The other day when I was clearing out some boxes from the attic in preparation for our move, I found something I didn’t even remember we had. It’s a pack that was given to Tom to keep personal items in when he was volunteering at the NAMES display in Washington, D.C., in 1996. By that time, we’d lost our friends Steve R and Jeff to AIDS-related illnesses. Within a year, we would also lose John and Tim R.
Pete Martinez, who co-founded the Houston AIDS Quilt NAMES Project in 1988 and was the workshop manager, was part of those days in Washington, where our friend Amy volunteered alongside Tom and me, and made them some of the most memorable of our lives. Pete died in 2001.

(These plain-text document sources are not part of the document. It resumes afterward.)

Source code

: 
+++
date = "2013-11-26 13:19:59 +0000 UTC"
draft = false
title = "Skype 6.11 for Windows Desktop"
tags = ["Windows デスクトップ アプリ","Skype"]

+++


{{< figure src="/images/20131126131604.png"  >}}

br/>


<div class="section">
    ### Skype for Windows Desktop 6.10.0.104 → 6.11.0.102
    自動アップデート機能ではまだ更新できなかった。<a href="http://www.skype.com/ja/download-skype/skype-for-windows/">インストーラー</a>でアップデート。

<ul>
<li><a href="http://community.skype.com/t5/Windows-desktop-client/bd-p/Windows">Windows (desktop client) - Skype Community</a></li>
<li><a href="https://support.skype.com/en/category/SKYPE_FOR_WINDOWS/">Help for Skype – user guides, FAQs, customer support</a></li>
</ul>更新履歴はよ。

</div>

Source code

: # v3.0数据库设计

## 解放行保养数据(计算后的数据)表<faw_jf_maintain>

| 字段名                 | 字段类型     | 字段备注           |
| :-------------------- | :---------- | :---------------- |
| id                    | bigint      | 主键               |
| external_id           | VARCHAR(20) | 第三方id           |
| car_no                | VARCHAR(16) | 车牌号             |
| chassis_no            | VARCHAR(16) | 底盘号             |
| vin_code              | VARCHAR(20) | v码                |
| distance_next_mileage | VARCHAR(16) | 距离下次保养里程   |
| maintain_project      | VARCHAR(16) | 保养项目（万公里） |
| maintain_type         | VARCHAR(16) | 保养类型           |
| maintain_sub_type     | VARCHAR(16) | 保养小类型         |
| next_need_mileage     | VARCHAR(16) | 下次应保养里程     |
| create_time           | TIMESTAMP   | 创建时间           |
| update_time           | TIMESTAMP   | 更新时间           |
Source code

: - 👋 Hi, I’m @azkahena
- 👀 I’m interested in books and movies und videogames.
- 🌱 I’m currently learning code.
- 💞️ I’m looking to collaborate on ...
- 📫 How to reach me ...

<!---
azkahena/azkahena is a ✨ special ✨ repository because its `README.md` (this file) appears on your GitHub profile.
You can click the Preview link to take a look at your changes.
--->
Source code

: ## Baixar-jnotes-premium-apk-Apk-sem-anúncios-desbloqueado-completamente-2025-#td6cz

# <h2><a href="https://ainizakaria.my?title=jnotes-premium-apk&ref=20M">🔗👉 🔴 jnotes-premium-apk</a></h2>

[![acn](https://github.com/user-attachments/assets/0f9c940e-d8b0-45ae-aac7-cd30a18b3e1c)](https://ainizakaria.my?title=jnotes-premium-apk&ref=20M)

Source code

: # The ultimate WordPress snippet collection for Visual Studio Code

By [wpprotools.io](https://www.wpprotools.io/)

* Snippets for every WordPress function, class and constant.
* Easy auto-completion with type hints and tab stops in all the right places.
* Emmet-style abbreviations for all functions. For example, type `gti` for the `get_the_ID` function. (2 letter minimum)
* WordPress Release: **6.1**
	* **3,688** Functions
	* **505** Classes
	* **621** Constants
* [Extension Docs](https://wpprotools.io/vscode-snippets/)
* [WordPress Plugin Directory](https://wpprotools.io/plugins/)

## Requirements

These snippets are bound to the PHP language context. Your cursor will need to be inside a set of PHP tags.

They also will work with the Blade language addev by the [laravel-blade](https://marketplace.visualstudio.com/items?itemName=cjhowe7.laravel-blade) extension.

We will never forget those lost, and World AIDS Day is one day when the entire community of AIDS and HIV activists, caregivers, and surviving friends and families can join together in remembering them and how far we’ve come since the early days of the pandemic. As well as being a day of remembrance, it’s an opportunity to educate and advocate, and clicking on the above link can provide a lot of good information.
This year’s World AIDS Day theme is Focus, Partner, Achieve: An AIDS-free Generation. That is the hope. That is what we all continue to strive for and the way we look forward. But we will always look back, too, and honor those who inspired science, medicine, government, religion, and society to move toward more tolerant, more compassionate, and more vocal reactions to a health crisis that robbed the world of too much.
I will never forget you, my friends. Thank you for changing my life.